Dietary Changes Can Reduce Bad Cholesterol (LDL)

| August 24, 2011 | 0 Comments

There is hope for people who want to reduce their cholesterol level without taking any medication. According to a recent study published in the Journal of the American Medical Association, patients who had borderline or high bad cholesterol or LDL were able to reduce their LDL by changing their diet. People were able to reduce their cholesterol by 14 percent by eating foods that helped in lowering their cholesterol.

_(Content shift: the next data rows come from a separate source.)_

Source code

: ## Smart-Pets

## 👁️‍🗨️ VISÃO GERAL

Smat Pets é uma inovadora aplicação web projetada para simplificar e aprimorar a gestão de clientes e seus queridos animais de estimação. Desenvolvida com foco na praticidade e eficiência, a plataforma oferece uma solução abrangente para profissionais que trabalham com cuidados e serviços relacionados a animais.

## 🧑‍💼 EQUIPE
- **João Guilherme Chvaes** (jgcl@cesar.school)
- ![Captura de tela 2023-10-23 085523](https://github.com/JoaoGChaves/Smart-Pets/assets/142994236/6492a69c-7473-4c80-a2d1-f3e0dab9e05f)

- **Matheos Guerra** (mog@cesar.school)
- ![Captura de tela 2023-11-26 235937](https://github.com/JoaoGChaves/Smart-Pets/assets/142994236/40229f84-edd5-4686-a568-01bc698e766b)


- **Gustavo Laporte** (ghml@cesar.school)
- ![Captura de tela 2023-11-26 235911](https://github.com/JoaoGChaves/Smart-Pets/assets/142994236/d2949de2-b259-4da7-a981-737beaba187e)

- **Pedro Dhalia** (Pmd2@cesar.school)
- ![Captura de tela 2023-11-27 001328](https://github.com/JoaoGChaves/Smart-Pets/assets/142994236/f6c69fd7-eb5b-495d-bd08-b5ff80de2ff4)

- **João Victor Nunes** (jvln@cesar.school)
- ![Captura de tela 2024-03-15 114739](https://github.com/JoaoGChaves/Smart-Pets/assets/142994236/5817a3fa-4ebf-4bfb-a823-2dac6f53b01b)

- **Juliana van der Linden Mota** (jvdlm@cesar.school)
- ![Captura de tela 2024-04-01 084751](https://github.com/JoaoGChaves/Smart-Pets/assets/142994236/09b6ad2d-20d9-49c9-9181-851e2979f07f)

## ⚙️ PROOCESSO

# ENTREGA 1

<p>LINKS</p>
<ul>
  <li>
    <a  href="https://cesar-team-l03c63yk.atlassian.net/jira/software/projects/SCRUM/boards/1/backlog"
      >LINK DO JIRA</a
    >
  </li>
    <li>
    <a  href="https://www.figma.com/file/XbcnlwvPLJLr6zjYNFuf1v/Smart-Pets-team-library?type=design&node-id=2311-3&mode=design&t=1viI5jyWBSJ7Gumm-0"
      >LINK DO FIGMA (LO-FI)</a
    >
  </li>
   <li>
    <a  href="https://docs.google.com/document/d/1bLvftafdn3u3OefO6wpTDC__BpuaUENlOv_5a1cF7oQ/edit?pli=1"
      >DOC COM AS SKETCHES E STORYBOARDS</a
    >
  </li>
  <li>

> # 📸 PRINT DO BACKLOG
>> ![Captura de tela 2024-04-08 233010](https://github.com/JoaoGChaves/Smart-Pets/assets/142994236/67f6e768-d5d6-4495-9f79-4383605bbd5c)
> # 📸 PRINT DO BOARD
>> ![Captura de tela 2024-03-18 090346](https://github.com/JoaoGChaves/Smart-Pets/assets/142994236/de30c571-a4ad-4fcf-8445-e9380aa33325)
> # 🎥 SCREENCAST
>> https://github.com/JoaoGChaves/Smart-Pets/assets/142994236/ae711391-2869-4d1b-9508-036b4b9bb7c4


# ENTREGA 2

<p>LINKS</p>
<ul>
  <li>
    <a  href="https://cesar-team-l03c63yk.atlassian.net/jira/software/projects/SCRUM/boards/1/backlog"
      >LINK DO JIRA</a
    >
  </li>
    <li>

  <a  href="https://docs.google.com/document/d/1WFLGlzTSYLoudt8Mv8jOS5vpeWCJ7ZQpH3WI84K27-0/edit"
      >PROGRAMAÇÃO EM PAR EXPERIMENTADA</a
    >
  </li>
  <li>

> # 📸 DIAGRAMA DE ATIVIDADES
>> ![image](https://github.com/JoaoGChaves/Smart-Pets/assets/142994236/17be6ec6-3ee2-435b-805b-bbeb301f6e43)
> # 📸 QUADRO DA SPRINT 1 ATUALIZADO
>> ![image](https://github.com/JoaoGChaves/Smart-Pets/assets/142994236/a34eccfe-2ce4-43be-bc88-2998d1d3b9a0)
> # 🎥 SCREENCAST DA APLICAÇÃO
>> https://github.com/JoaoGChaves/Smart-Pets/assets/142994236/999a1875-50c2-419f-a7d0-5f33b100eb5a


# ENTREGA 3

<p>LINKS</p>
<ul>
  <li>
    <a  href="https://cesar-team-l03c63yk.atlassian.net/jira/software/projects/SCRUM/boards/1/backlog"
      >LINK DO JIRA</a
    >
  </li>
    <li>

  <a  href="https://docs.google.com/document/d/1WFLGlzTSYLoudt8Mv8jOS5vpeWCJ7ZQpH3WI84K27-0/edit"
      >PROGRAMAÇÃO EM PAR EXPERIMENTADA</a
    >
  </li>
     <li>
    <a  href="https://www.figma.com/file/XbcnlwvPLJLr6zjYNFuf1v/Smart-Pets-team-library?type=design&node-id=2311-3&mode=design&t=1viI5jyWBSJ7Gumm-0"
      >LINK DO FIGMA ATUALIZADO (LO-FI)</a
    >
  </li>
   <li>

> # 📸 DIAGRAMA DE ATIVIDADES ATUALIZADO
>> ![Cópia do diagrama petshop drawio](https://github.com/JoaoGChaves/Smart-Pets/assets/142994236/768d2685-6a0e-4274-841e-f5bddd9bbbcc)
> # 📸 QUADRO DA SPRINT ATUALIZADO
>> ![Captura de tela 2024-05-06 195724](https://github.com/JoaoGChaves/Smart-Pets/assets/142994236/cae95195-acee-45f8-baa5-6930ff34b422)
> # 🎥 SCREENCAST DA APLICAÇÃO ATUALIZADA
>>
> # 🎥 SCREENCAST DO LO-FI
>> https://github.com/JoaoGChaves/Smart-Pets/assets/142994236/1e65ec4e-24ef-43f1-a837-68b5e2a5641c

According to Dr. David Jenkins, the leader of the group that conducted the study, the foods that helped lowering the cholesterol level in people were:

  • Viscous Fibers including barley and oats
  • Nuts
  • Plant oils or sterols like margarine
  • Soy

According to Jenkins, people will not have to put in much effort to increase the consumption of cholesterol reducing food. People who want to adopt cholesterol reducing food can try drinking soy milk instead of normal milk and try eating oats or psyllium cereals instead of their regular breakfast.

The study conducted by Dr. Jenkins was the first study that looked at the impact of natural diet on cholesterol level. The researchers did not provide the participants of the study with the food they had to eat. Instead, they were counselled on the food that they should eat. The participants were divided into two groups. The first group was given two counseling sessions of about an hour each and other group was given seven intensive counseling sessions.

At the end of six months both groups showed an average drop of 25 mg/dL in their LDL levels. Also, the reduction in LDL was same in both groups which suggest that people were able to make changes in their diet by attending just two counseling sessions. According to Dr. Jenkins, people who paid little attention to their diet showed impressive drop in their LDL levels. He also noted that since more people who participated in the study were hired through advertisements, they had pre-existing desire to lower their LDL levels.

During counseling sessions, participants were advised to eat 20g of fiber, 2 g of plant sterol, 40 g of soy and 40 g of nut products. However, only 40 percent of the participants were able to reach the target. Most participants found it difficult to increase their soy intake as they were not accustomed to this diet.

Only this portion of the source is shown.